Stuckle 2: On a Bar Each from
Schoenberg and French Folksong,
with a Between
for flute and piano
[3:57]

I & III: Dream & Dance
Rotational shenanigans with a pitch series' X/Y dot graph produce its retrogression at 180 degrees.  Starting out with the retrogression instead leads, of course, to the original.  I have applied this trick, highlighting its intermediate shifts, to two unrelated opening bars: from Arnold Schoenberg's Klavierstuck, Opus 33a; and from the French folk song, "Ah! Vous dirai-je, Maman".   Originally paired alone for flute/guitar and titled to conflate their source names (with song in English), they are rescored here with several performance enhancements.

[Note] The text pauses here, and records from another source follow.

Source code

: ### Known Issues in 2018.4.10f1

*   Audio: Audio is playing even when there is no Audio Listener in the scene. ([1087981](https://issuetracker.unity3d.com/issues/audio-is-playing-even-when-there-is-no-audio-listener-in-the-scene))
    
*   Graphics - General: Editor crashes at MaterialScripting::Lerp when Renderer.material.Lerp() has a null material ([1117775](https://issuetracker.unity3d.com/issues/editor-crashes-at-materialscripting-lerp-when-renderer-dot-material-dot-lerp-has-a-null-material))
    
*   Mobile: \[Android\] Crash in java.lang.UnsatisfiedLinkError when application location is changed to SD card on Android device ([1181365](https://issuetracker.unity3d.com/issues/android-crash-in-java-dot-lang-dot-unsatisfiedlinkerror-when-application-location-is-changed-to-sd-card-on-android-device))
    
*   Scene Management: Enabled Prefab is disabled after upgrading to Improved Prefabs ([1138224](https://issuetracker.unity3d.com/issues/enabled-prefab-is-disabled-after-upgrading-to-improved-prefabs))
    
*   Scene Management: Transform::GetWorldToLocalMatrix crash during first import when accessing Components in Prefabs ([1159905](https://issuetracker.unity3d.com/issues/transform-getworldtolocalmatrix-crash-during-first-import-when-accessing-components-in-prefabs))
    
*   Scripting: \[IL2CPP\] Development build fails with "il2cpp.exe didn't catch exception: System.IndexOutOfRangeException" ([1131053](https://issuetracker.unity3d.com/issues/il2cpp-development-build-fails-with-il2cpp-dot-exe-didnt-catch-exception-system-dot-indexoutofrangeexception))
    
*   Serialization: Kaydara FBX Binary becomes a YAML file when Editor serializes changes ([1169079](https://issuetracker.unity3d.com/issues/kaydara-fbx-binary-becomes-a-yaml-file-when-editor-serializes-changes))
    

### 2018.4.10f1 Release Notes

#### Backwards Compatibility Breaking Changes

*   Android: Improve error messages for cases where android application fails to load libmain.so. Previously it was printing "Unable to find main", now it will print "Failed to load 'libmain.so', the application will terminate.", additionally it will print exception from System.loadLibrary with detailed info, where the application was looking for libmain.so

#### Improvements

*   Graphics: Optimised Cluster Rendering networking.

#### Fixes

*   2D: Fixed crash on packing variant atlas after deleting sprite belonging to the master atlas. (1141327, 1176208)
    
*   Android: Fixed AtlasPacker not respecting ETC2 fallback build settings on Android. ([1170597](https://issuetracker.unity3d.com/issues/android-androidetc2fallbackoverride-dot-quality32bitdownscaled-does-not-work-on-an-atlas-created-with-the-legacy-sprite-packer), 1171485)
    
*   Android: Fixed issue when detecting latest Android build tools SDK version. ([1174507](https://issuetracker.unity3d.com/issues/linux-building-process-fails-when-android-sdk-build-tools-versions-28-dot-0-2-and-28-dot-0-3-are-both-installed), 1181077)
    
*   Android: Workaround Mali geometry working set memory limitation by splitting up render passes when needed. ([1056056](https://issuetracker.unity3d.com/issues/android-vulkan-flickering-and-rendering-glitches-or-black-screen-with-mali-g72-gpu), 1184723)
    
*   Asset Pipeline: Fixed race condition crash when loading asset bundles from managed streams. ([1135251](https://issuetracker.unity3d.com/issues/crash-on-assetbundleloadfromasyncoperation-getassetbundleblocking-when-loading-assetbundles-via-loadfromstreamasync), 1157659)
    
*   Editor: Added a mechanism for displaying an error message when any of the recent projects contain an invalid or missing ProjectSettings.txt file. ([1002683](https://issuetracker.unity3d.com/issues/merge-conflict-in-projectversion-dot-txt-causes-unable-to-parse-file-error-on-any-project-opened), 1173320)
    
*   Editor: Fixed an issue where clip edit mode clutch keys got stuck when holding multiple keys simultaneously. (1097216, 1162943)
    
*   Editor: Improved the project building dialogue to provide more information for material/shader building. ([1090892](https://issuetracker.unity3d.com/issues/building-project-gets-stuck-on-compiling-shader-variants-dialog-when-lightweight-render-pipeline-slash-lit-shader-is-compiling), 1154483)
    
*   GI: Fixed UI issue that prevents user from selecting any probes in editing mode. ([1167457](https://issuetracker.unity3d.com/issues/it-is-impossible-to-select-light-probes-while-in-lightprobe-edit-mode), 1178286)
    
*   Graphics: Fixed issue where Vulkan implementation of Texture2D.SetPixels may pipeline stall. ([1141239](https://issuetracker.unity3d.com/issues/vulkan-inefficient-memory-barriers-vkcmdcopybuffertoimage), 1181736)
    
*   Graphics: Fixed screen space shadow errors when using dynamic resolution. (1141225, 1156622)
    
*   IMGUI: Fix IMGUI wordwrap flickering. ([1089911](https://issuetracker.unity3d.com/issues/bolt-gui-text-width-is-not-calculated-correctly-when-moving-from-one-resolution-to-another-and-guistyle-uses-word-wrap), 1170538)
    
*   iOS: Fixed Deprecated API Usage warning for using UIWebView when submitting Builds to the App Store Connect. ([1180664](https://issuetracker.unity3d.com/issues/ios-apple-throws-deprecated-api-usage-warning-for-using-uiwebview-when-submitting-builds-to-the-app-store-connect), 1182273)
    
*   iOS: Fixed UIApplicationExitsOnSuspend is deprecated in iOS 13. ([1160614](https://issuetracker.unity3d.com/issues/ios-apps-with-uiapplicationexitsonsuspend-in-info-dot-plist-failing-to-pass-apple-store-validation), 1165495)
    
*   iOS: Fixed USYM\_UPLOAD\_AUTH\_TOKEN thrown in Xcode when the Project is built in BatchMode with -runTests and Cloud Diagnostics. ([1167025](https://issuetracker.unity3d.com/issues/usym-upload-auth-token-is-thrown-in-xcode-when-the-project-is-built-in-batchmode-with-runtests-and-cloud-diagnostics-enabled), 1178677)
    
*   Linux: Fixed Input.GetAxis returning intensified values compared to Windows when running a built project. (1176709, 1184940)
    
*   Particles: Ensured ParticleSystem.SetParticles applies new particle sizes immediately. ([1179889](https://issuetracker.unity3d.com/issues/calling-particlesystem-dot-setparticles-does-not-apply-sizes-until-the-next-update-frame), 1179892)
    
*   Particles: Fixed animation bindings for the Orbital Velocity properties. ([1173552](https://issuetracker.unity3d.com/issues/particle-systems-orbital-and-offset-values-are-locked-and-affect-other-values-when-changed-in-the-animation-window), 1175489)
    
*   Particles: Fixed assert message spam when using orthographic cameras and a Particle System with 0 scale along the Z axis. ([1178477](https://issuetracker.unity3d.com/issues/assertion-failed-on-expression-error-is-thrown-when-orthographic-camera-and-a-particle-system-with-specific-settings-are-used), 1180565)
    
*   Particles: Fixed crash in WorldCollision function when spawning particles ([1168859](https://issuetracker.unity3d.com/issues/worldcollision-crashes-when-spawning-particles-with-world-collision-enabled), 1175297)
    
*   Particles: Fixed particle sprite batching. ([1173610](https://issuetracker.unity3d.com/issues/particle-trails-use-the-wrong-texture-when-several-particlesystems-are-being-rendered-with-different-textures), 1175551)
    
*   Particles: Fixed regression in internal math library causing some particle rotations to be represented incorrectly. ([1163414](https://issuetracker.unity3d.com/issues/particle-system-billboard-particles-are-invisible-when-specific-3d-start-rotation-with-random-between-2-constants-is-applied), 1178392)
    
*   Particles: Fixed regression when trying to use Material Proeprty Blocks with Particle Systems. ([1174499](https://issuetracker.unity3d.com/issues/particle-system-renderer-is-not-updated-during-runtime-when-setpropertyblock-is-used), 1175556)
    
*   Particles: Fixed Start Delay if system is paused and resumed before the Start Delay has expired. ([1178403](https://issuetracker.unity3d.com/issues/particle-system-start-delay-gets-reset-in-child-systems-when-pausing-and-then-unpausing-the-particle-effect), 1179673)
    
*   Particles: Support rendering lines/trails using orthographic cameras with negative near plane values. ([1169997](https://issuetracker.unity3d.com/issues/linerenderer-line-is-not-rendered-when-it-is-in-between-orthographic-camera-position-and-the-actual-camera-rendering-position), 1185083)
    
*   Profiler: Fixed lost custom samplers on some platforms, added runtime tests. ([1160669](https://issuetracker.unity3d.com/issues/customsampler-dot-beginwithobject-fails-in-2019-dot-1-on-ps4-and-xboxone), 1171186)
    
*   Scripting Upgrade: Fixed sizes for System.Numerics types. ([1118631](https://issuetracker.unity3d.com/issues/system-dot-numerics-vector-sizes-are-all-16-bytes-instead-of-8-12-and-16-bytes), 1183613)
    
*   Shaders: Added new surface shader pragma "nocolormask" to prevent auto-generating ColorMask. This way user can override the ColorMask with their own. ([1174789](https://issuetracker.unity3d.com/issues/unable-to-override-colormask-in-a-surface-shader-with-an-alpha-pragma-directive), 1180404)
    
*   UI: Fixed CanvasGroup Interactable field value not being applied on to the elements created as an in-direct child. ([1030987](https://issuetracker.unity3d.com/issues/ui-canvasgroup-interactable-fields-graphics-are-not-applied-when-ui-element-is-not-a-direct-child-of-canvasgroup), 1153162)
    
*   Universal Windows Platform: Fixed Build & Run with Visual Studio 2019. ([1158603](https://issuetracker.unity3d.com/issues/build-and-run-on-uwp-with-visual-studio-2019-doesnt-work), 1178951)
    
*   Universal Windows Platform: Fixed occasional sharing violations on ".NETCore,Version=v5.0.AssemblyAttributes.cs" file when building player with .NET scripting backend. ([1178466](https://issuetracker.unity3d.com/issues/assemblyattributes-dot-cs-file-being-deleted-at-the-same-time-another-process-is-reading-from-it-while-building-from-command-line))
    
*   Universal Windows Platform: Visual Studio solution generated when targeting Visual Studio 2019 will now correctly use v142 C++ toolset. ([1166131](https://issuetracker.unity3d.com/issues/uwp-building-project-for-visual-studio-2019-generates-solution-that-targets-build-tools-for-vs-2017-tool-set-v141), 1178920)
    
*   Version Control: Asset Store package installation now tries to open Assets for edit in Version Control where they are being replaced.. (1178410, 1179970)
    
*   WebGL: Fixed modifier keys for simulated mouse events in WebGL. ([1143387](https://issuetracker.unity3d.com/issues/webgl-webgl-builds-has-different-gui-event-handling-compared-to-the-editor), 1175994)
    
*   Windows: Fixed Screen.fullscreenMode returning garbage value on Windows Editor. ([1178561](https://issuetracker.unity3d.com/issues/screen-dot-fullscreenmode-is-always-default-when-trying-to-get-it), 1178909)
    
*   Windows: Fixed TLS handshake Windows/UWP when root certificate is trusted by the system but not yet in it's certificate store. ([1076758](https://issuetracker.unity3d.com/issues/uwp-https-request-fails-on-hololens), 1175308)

Schoenberg's opening pitch series, originally 3 quarter-note chords, I have linearized with the kind permission of Belmont Music Publishers, Pacific Palisades, CA 90272.

II: [Unaccompaniment]
This is the 3rd movement of my Partita Traverse for Flute Solo, after J.S. Bach (1993).  That title against Bach's own -- Partita solo pour la flute traversiere -- encapsulates my having applied traverseness, not to instrumental choice, but to the compositional process.  From my Partita's NOTES:

Hearing Bach's Sarabande, I wish occasionally for more harmonic definition.   As the wish remains frustrated, I offer in revenge this alternate, a "continuo without melody".   It is textured in fact as two melodies, and maximizes periodicity of harmony and phrasing.  The movement will be best heard as accompanying the listener's silent(!) recollection of the Sarabande itself, which it almost fits. Note: its performance tempo must be unhurried sufficiently to facilitate this.
This center movement is included honoring the dedicatee -- my colleague and friend, flautist Peter Standaart.